··· MATERIAL TO PROCESS

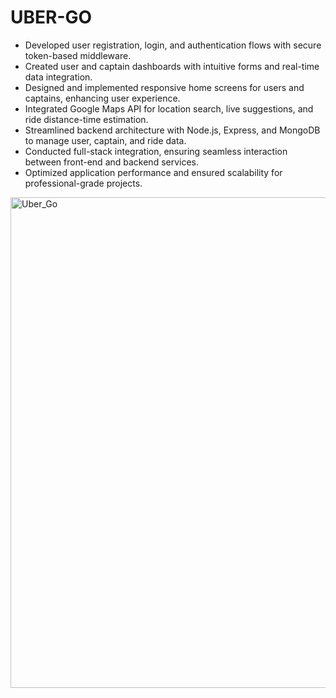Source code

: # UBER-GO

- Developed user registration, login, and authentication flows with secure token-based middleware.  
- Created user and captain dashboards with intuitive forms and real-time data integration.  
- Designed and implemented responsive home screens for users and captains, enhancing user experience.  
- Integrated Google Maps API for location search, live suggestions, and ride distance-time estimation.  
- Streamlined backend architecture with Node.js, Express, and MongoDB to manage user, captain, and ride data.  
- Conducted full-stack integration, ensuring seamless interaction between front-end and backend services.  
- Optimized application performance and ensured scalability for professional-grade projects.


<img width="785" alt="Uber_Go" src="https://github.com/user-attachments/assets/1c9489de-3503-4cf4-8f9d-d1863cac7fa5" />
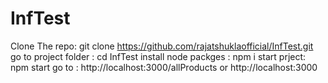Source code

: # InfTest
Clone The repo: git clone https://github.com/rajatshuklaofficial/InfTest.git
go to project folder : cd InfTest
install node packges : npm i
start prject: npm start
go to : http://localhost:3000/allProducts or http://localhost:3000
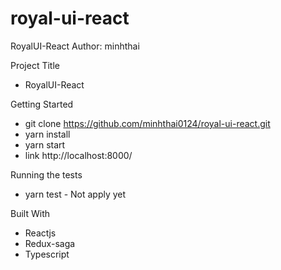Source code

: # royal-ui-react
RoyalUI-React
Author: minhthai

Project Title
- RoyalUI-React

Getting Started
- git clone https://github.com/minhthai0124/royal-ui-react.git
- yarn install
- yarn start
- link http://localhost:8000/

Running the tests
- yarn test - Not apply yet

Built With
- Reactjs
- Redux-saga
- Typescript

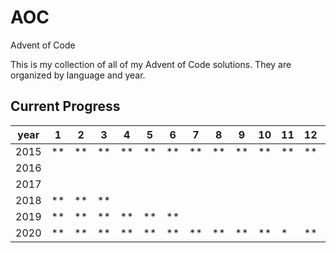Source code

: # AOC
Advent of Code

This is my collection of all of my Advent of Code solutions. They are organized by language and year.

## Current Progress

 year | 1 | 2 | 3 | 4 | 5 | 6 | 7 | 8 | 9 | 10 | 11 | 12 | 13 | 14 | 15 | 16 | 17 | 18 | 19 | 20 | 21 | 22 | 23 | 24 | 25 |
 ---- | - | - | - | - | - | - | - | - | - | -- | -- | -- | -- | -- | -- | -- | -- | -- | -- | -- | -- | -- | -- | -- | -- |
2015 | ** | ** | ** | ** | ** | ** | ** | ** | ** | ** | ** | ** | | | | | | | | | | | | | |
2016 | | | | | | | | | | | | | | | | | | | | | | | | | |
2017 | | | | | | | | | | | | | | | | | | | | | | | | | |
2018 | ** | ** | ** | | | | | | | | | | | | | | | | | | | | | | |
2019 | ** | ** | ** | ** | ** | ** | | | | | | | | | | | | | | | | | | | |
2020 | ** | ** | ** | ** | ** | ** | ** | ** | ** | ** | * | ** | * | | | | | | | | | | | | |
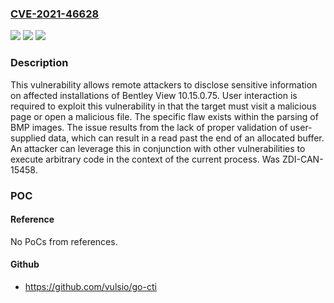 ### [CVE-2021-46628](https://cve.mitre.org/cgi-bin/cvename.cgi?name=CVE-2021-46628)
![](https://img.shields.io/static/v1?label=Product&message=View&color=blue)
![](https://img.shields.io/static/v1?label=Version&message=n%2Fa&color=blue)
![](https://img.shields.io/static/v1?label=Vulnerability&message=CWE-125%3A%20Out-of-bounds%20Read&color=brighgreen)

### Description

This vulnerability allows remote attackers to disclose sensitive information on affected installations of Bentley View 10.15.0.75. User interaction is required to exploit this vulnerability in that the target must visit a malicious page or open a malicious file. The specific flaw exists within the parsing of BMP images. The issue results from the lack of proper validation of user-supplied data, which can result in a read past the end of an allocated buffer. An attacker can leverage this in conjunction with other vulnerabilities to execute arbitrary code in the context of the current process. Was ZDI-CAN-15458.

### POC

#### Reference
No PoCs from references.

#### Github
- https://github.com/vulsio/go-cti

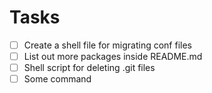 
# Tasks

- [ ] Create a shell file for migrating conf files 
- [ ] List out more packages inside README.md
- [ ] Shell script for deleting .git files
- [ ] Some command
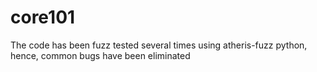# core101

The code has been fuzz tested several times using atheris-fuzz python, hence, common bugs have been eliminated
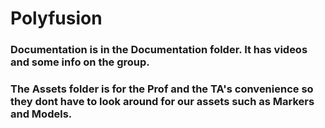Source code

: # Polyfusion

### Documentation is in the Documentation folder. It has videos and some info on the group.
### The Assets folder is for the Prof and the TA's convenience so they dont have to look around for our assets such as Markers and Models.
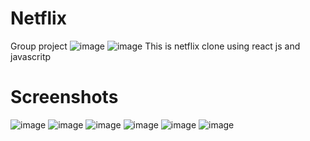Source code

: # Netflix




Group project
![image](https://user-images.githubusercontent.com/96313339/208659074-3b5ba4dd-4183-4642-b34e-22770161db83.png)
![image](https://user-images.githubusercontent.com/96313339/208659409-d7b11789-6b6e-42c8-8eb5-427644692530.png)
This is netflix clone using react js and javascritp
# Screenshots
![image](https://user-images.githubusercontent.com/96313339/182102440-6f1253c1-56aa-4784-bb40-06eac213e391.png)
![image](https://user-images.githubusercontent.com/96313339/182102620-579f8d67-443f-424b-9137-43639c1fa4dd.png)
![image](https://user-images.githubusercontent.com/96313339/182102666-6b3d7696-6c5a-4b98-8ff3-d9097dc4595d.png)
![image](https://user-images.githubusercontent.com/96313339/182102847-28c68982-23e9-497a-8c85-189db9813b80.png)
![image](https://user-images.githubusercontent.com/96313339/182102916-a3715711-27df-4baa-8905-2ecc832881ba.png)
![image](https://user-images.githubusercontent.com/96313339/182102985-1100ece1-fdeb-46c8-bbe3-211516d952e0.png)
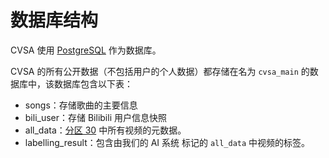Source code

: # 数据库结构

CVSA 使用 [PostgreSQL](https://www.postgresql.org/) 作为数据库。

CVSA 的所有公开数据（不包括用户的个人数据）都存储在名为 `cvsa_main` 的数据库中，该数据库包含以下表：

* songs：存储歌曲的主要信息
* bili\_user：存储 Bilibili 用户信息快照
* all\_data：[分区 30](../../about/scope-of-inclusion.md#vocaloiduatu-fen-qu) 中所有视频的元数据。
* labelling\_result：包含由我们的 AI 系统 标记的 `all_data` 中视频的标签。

······

§ WHAT YOU NEED TO DO: Please return the lines above exactly, with the pictures omitted.

§ RESULT OF THE TASK:
Source code

: # UBER-GO

- Developed user registration, login, and authentication flows with secure token-based middleware.  
- Created user and captain dashboards with intuitive forms and real-time data integration.  
- Designed and implemented responsive home screens for users and captains, enhancing user experience.  
- Integrated Google Maps API for location search, live suggestions, and ride distance-time estimation.  
- Streamlined backend architecture with Node.js, Express, and MongoDB to manage user, captain, and ride data.  
- Conducted full-stack integration, ensuring seamless interaction between front-end and backend services.  
- Optimized application performance and ensured scalability for professional-grade projects.


<img width="785" alt="Uber_Go" src="https://github.com/user-attachments/assets/1c9489de-3503-4cf4-8f9d-d1863cac7fa5" />
Source code

: # InfTest
Clone The repo: git clone https://github.com/rajatshuklaofficial/InfTest.git
go to project folder : cd InfTest
install node packges : npm i
start prject: npm start
go to : http://localhost:3000/allProducts or http://localhost:3000
Source code

: # royal-ui-react
RoyalUI-React
Author: minhthai

Project Title
- RoyalUI-React

Getting Started
- git clone https://github.com/minhthai0124/royal-ui-react.git
- yarn install
- yarn start
- link http://localhost:8000/

Running the tests
- yarn test - Not apply yet

Built With
- Reactjs
- Redux-saga
- Typescript

Source code

: # AOC
Advent of Code

This is my collection of all of my Advent of Code solutions. They are organized by language and year.

## Current Progress

 year | 1 | 2 | 3 | 4 | 5 | 6 | 7 | 8 | 9 | 10 | 11 | 12 | 13 | 14 | 15 | 16 | 17 | 18 | 19 | 20 | 21 | 22 | 23 | 24 | 25 |
 ---- | - | - | - | - | - | - | - | - | - | -- | -- | -- | -- | -- | -- | -- | -- | -- | -- | -- | -- | -- | -- | -- | -- |
2015 | ** | ** | ** | ** | ** | ** | ** | ** | ** | ** | ** | ** | | | | | | | | | | | | | |
2016 | | | | | | | | | | | | | | | | | | | | | | | | | |
2017 | | | | | | | | | | | | | | | | | | | | | | | | | |
2018 | ** | ** | ** | | | | | | | | | | | | | | | | | | | | | | |
2019 | ** | ** | ** | ** | ** | ** | | | | | | | | | | | | | | | | | | | |
2020 | ** | ** | ** | ** | ** | ** | ** | ** | ** | ** | * | ** | * | | | | | | | | | | | | |
 ### [CVE-2021-46628](https://cve.mitre.org/cgi-bin/cvename.cgi?name=CVE-2021-46628)
![](https://img.shields.io/static/v1?label=Product&message=View&color=blue)
![](https://img.shields.io/static/v1?label=Version&message=n%2Fa&color=blue)
![](https://img.shields.io/static/v1?label=Vulnerability&message=CWE-125%3A%20Out-of-bounds%20Read&color=brighgreen)

### Description

This vulnerability allows remote attackers to disclose sensitive information on affected installations of Bentley View 10.15.0.75. User interaction is required to exploit this vulnerability in that the target must visit a malicious page or open a malicious file. The specific flaw exists within the parsing of BMP images. The issue results from the lack of proper validation of user-supplied data, which can result in a read past the end of an allocated buffer. An attacker can leverage this in conjunction with other vulnerabilities to execute arbitrary code in the context of the current process. Was ZDI-CAN-15458.

### POC

#### Reference
No PoCs from references.

#### Github
- https://github.com/vulsio/go-cti

# Tasks

- [ ] Create a shell file for migrating conf files 
- [ ] List out more packages inside README.md
- [ ] Shell script for deleting .git files
- [ ] Some command
# core101

The code has been fuzz tested several times using atheris-fuzz python, hence, common bugs have been eliminated
Source code

: # Polyfusion

### Documentation is in the Documentation folder. It has videos and some info on the group.
### The Assets folder is for the Prof and the TA's convenience so they dont have to look around for our assets such as Markers and Models.
Source code

: # Netflix




Group project
![image](https://user-images.githubusercontent.com/96313339/208659074-3b5ba4dd-4183-4642-b34e-22770161db83.png)
![image](https://user-images.githubusercontent.com/96313339/208659409-d7b11789-6b6e-42c8-8eb5-427644692530.png)
This is netflix clone using react js and javascritp
# Screenshots
![image](https://user-images.githubusercontent.com/96313339/182102440-6f1253c1-56aa-4784-bb40-06eac213e391.png)
![image](https://user-images.githubusercontent.com/96313339/182102620-579f8d67-443f-424b-9137-43639c1fa4dd.png)
![image](https://user-images.githubusercontent.com/96313339/182102666-6b3d7696-6c5a-4b98-8ff3-d9097dc4595d.png)
![image](https://user-images.githubusercontent.com/96313339/182102847-28c68982-23e9-497a-8c85-189db9813b80.png)
![image](https://user-images.githubusercontent.com/96313339/182102916-a3715711-27df-4baa-8905-2ecc832881ba.png)
![image](https://user-images.githubusercontent.com/96313339/182102985-1100ece1-fdeb-46c8-bbe3-211516d952e0.png)
Source code

: # 数据库结构

CVSA 使用 [PostgreSQL](https://www.postgresql.org/) 作为数据库。

CVSA 的所有公开数据（不包括用户的个人数据）都存储在名为 `cvsa_main` 的数据库中，该数据库包含以下表：

* songs：存储歌曲的主要信息
* bili\_user：存储 Bilibili 用户信息快照
* all\_data：[分区 30](../../about/scope-of-inclusion.md#vocaloiduatu-fen-qu) 中所有视频的元数据。
* labelling\_result：包含由我们的 AI 系统 标记的 `all_data` 中视频的标签。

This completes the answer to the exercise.